À première vue, rien ne semble très inquiétant pour l’investisseur moyen; le taux de chômage est faible, l’inflation est contenue, l’indice de confiance de directeurs d’achat est positif, les mises en chantier et transactions immobilières sont solides, les taux d’intérêt restent bas... Même si les indicateurs économiques avancés ne nous laissent pas entrevoir de signes de récession possible, une sévère correction boursière pourrait faire tourner le vent. En effet, dans l’histoire de la bourse, à maintes reprises les mouvements des marchés ont été précurseurs des réalités économiques à venir. Les krachs entraînent la prudence qui engendre une pause dans la consommation. Ensuite, cela se répercute sur les bénéfices des entreprises. Ces dernières doivent alors faire des mises à pied, puis le chômage grimpe rapidement. Et c’est ainsi que se manifeste ce que l’investisseur doit craindre le plus : un marché baissier. Depuis 50 ans, nous en avons vécu huit. Au Canada, le TSX a alors effacé entre 20 et 43% de sa valeur. Ce supplice a duré en moyenne 10 mois.

Pour contenir les baisses probables, voici notre portefeuille défensif.

Les investisseurs dynamiques sont peu enclins à détenir des obligations. Pourtant au-delà du rendement, ces dernières ont une grande utilité. Elles servent de bouclier en cas de baisse prolongée. Aussi, elles procurent la liquidité nécessaire afin de profiter des opportunités engendrées par les corrections.
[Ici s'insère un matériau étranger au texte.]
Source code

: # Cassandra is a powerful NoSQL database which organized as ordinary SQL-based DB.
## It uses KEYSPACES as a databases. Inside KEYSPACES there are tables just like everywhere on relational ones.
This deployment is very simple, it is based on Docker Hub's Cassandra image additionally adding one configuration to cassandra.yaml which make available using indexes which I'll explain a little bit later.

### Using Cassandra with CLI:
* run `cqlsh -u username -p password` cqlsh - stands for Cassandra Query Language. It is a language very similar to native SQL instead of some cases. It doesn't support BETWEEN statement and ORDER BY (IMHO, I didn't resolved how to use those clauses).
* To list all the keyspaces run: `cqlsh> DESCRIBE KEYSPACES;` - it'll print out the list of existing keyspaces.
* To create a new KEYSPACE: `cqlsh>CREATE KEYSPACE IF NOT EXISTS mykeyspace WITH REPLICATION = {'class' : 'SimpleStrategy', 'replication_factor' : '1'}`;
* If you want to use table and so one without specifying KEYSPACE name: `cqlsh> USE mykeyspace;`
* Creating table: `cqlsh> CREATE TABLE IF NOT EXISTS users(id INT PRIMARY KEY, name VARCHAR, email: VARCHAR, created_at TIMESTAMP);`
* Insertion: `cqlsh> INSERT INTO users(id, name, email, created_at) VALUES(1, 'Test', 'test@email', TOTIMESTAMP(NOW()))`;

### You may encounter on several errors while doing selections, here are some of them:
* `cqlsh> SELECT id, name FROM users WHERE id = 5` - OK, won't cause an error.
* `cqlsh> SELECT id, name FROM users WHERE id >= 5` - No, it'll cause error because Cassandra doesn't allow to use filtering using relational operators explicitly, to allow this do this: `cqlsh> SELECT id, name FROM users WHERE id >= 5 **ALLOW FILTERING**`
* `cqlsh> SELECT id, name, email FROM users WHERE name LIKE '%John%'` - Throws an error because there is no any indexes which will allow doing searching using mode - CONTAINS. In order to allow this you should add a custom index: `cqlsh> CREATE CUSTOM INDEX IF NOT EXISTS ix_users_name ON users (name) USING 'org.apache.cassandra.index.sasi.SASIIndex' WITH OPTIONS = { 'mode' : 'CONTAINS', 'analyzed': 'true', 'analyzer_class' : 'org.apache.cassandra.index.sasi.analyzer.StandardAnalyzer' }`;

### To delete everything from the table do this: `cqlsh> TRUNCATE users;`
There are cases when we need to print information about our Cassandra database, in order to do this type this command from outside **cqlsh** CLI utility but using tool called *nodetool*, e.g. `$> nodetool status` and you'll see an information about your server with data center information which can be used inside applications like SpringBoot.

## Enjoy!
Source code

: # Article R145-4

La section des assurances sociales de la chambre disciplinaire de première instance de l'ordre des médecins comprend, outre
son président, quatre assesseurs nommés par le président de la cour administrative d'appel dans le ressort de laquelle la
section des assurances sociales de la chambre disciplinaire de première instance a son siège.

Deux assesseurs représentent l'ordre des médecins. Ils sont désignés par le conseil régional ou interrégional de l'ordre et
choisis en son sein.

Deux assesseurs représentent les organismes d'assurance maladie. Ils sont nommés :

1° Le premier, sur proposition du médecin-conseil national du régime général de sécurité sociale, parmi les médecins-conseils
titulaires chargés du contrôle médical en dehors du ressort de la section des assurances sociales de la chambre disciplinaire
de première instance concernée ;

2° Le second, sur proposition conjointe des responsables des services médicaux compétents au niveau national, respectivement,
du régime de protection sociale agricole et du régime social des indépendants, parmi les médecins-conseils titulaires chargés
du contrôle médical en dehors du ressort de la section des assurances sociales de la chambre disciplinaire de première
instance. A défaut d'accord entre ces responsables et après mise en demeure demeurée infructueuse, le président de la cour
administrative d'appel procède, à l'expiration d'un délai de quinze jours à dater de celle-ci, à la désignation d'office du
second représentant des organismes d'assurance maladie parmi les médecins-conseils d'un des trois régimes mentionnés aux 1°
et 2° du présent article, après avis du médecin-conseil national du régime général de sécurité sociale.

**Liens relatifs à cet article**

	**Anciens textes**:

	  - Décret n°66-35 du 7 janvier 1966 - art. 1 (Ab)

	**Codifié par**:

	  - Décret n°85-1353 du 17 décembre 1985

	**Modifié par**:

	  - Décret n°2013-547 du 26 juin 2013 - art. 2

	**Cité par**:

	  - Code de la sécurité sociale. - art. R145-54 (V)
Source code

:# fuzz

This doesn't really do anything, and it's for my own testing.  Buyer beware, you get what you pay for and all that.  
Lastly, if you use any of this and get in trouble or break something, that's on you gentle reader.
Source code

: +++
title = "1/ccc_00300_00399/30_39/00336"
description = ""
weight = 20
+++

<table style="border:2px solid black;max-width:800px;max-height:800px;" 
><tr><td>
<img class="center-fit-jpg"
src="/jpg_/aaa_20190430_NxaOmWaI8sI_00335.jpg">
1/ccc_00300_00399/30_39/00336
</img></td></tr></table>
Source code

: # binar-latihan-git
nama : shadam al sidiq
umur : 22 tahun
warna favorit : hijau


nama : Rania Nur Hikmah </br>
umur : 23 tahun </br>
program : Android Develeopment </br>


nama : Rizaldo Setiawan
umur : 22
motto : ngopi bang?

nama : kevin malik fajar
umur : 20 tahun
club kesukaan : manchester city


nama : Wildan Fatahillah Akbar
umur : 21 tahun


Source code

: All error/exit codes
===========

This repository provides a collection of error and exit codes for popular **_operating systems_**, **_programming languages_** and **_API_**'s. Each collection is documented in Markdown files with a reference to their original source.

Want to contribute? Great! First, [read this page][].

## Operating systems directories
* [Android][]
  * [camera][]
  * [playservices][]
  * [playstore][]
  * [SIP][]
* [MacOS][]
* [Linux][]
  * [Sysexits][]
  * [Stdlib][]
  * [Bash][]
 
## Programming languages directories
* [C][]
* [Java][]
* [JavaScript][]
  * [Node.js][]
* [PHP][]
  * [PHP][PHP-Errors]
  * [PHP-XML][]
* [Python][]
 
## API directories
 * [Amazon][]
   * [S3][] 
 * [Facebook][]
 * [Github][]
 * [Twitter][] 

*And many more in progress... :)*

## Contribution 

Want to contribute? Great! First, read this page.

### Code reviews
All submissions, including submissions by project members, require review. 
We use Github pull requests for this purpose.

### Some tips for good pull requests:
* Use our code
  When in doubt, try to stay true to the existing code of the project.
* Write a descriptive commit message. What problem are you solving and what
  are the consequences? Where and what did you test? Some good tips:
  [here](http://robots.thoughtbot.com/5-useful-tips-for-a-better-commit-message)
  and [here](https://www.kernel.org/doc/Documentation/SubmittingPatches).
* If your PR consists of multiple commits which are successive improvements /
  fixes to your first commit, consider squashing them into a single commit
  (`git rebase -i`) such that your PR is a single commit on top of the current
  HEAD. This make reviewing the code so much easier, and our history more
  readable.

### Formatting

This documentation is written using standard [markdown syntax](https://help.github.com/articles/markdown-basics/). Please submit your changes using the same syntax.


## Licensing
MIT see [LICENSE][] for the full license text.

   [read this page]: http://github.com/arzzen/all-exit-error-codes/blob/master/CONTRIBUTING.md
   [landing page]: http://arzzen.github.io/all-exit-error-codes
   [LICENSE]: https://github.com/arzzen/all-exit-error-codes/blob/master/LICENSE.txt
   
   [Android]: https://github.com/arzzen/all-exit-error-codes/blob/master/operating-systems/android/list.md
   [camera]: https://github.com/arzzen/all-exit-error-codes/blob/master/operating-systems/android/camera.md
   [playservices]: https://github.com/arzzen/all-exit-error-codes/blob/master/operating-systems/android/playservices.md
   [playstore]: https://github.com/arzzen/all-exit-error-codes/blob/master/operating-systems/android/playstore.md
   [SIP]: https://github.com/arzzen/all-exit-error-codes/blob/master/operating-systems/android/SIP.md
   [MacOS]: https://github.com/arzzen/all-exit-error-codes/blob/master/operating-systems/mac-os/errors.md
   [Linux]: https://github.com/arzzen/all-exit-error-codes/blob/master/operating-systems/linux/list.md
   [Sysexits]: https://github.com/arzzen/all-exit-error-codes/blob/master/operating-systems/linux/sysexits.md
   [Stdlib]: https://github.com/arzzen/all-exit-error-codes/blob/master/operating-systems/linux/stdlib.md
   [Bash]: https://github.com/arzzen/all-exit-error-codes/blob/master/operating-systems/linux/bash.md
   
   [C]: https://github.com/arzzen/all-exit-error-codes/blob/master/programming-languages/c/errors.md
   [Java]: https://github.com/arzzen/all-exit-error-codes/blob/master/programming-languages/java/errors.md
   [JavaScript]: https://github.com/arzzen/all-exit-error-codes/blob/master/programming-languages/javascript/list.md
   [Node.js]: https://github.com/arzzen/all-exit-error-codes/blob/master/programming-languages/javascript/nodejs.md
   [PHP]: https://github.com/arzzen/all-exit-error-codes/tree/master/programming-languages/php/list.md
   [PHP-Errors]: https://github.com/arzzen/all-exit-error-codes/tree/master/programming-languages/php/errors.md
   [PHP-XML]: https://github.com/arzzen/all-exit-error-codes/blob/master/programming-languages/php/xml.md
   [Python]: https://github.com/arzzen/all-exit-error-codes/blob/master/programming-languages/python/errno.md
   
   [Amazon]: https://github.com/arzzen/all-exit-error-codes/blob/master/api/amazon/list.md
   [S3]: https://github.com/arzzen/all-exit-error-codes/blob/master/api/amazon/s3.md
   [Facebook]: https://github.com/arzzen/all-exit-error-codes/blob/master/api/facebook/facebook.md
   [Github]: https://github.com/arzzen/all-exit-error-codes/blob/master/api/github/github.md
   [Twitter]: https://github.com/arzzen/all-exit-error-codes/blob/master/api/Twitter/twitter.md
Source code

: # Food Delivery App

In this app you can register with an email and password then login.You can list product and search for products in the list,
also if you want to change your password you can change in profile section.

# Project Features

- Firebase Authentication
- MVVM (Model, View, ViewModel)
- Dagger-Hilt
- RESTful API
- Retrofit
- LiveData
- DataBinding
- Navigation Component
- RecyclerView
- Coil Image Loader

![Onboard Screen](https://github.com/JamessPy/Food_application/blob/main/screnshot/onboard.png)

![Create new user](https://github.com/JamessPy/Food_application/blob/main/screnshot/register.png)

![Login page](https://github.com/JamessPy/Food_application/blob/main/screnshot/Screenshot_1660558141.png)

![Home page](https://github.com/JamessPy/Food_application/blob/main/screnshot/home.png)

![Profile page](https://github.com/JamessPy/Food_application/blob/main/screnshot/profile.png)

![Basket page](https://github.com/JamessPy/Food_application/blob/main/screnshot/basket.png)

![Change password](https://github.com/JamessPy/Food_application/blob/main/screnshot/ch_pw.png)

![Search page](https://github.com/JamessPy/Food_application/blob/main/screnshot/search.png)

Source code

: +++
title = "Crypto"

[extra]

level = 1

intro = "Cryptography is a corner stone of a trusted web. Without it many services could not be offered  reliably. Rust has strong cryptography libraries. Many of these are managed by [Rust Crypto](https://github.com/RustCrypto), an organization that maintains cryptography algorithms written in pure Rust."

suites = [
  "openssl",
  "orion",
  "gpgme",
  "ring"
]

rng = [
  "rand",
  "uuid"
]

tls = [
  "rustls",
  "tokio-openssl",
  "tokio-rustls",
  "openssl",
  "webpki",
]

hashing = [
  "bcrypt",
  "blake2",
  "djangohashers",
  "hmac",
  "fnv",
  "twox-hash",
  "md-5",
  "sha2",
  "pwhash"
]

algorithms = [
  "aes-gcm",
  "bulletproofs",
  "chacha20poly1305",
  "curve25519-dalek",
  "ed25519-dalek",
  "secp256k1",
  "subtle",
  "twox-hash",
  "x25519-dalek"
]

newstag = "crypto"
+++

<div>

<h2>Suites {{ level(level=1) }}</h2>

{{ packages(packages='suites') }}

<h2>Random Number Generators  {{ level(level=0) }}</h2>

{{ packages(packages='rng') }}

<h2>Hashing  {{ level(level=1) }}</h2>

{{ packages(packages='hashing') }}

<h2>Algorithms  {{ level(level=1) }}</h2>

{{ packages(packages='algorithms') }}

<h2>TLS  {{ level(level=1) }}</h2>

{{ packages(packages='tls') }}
Notre portefeuille défensif contient 20% du fonds Manuvie à revenu stratégique, 25% du FNB Vanguard Obligations, 15% du PowerShares S&P500 Couvert contre les baisses, 20% du Cambridge Canadien de dividendes et 20% du Portefeuille Edgepoint mondial.

Nom Code RFG* Rendement 1 an Rendement 3 an Rendement 5 an
Manuvie à Revenu Stratégique FMMF659 1,07 % 3 % 3,1 % 5,3 %
Edgepoint portefeuille mondial F EDG500 0,99 % 21,4 % 16,5 % 21,4 %
Cambridge canadien de dividendes F CIG11012 1,32 % 8,3 % 9,5 % 12,2 %
Vanguard Canadian AGG Bond VAB O,13 % 2,3 % 1,03 % 2,7 %
PowerShares S&P500 Downside Hedged PHDG 0,39 % 20,4 % 10,6 % 29 %

 

*RFG= Ratio de frais de gestion de fonds de série F ou fonds négociés en bourse. Les ratios affichés ne comprennent pas les frais de courtage et/ou honoraires-conseils.